After Folman's memories came back full blast, he sank into other ex-soldiers' experiences of the Lebanon war, For Israelis it was a botched misadventure similar to America's war in Vietnam, and one nobody dared speak about afterwards. Folman posted notices on the Internet, asking veterans to come forward with their stories. He got over a hundred replies, and skillfully weaved into the film his ex-comrades' stories - and their nightmares. Waltz unexpectedly opens with a pack of snarling dogs racing through Tel Aviv's streets to gather outside an apartment belonging to a friend of Folman's. During the war, this friend's task was to shoot the watchdogs guarding the villages before Israeli troops carried out night raids. For years after, the dogs haunted the man's sleep causing his suffering from trauma.

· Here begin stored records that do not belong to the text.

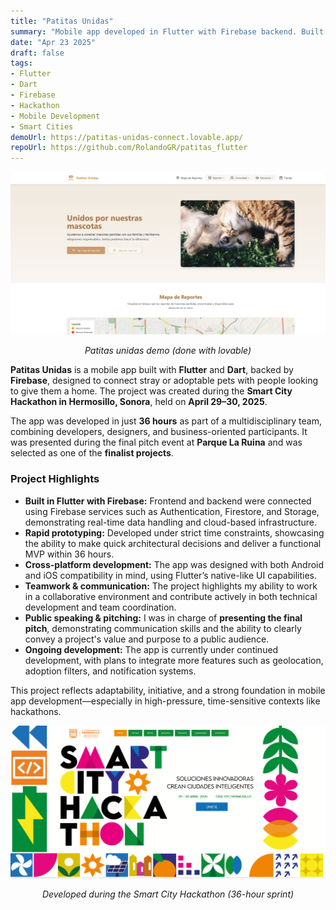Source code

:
 ```yaml
---
title: "Patitas Unidas"  
summary: "Mobile app developed in Flutter with Firebase backend. Built in 36 hours during the Smart City Hackathon in Hermosillo. Finalist project."  
date: "Apr 23 2025"  
draft: false  
tags:  
- Flutter  
- Dart  
- Firebase  
- Hackathon  
- Mobile Development  
- Smart Cities  
demoUrl: https://patitas-unidas-connect.lovable.app/
repoUrl: https://github.com/RolandoGR/patitas_flutter
---
```

[![Patitas-Unidas-Demo](patitas-unidas-demo.png)](https://patitas-unidas-connect.lovable.app/)
<center><i>Patitas unidas demo (done with lovable)</i></center>



**Patitas Unidas** is a mobile app built with **Flutter** and **Dart**, backed by **Firebase**, designed to connect stray or adoptable pets with people looking to give them a home. The project was created during the **Smart City Hackathon in Hermosillo, Sonora**, held on **April 29–30, 2025**.

The app was developed in just **36 hours** as part of a multidisciplinary team, combining developers, designers, and business-oriented participants. It was presented during the final pitch event at **Parque La Ruina** and was selected as one of the **finalist projects**.

### Project Highlights

- **Built in Flutter with Firebase:** Frontend and backend were connected using Firebase services such as Authentication, Firestore, and Storage, demonstrating real-time data handling and cloud-based infrastructure.
- **Rapid prototyping:** Developed under strict time constraints, showcasing the ability to make quick architectural decisions and deliver a functional MVP within 36 hours.
- **Cross-platform development:** The app was designed with both Android and iOS compatibility in mind, using Flutter’s native-like UI capabilities.
- **Teamwork & communication:** The project highlights my ability to work in a collaborative environment and contribute actively in both technical development and team coordination.
- **Public speaking & pitching:** I was in charge of **presenting the final pitch**, demonstrating communication skills and the ability to clearly convey a project's value and purpose to a public audience.
- **Ongoing development:** The app is currently under continued development, with plans to integrate more features such as geolocation, adoption filters, and notification systems.

This project reflects adaptability, initiative, and a strong foundation in mobile app development—especially in high-pressure, time-sensitive contexts like hackathons.


[![Smart-city-hackathon](./smart-city-hackathon.png)](https://www.hackathonhmo.com/)
<center><i>Developed during the Smart City Hackathon (36-hour sprint)</i></center>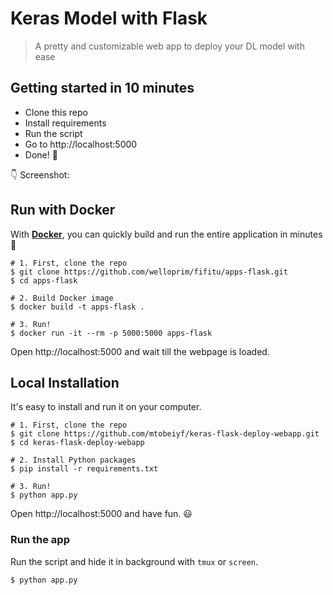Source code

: # Keras Model with Flask

> A pretty and customizable web app to deploy your DL model with ease


## Getting started in 10 minutes

- Clone this repo 
- Install requirements
- Run the script
- Go to http://localhost:5000
- Done! :tada:

:point_down: Screenshot:


## Run with Docker

With **[Docker](https://www.docker.com)**, you can quickly build and run the entire application in minutes :whale:

```shell
# 1. First, clone the repo
$ git clone https://github.com/welloprim/fifitu/apps-flask.git
$ cd apps-flask

# 2. Build Docker image
$ docker build -t apps-flask .

# 3. Run!
$ docker run -it --rm -p 5000:5000 apps-flask
```

Open http://localhost:5000 and wait till the webpage is loaded.

## Local Installation

It's easy to install and run it on your computer.

```shell
# 1. First, clone the repo
$ git clone https://github.com/mtobeiyf/keras-flask-deploy-webapp.git
$ cd keras-flask-deploy-webapp

# 2. Install Python packages
$ pip install -r requirements.txt

# 3. Run!
$ python app.py
```

Open http://localhost:5000 and have fun. :smiley:

  
### Run the app

Run the script and hide it in background with `tmux` or `screen`.
```
$ python app.py
```

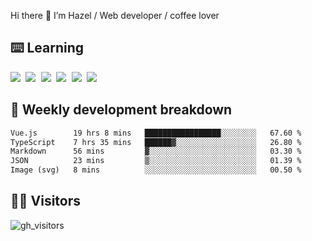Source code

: 
Hi there 👋 I’m Hazel / Web developer / coffee lover

## ⌨️ Learning

<samp>
 <a href="https://github.com/vuejs/core"><img src="https://api.iconify.design/logos:vue.svg" /></a>
  <a href="https://github.com/vuejs/core"><img src="https://api.iconify.design/logos:react.svg" /></a>
  <a href="https://github.com/solidjs/solid"><img src="https://api.iconify.design/logos:solidjs.svg" /></a>
  <a href="https://github.com/vitejs/vite"><img src="https://api.iconify.design/logos:vitejs.svg" /></a>
  <a href="https://github.com/microsoft/TypeScript"><img src="https://api.iconify.design/logos:typescript-icon.svg" /></a> 
  <a href="https://github.com/unocss/unocss"><img src="https://api.iconify.design/logos:unocss.svg" /></a>
  

</samp>


## 🦀 Weekly development breakdown

<!--START_SECTION:waka-->

```txt
Vue.js        19 hrs 8 mins   █████████████████░░░░░░░░   67.60 %
TypeScript    7 hrs 35 mins   ██████▓░░░░░░░░░░░░░░░░░░   26.80 %
Markdown      56 mins         ▓░░░░░░░░░░░░░░░░░░░░░░░░   03.30 %
JSON          23 mins         ▒░░░░░░░░░░░░░░░░░░░░░░░░   01.39 %
Image (svg)   8 mins          ░░░░░░░░░░░░░░░░░░░░░░░░░   00.50 %
```

<!--END_SECTION:waka-->
## 👬🏻 Visitors

![gh_visitors](https://profile-counter.glitch.me/Hazel-Lin/count.svg)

Waltz also conveys the irritating dislocation that soldiers feel when coming home. "In Iraq or Afghanistan, it takes the Americans maybe a few days to go back home, giving them a little time to adjust," says Folman. Obviously, this does not exclude war trauma, sick associations or other problems both US and Israeli soldiers suffer from when facing civilian life again. Still the distance and time perspective allows the Americans to prepare mentally for the return to non-military reality. For me it was a 20-minute helicopter ride and I was back in Haifa, where the war didn't exist. Nobody there talked about it." In the cartoon we follow shell-shocked, teenaged Ari Folman as he wanders the streets, numbly watching a rack guitarist on a store TV, and his ex-girlfriend dancing with another guy under disco lights that are like the flares showering down on Beirut.
At the end, Waltz steps out of animation, using TV news footage to show the massacre of Sabra and Shatila in Lebanon. "I didn't want people to walk out thinking this was just another cool anti-war or anti-Israel - Palestinian conflict movie," says Folman. "I wanted to remind them this was not just a military embarrassment like Vietnam but a horrible event that really occurred. We Israelis not only allowed it to happen, we were also a part of it." After seeing his film, nobody is going to forget.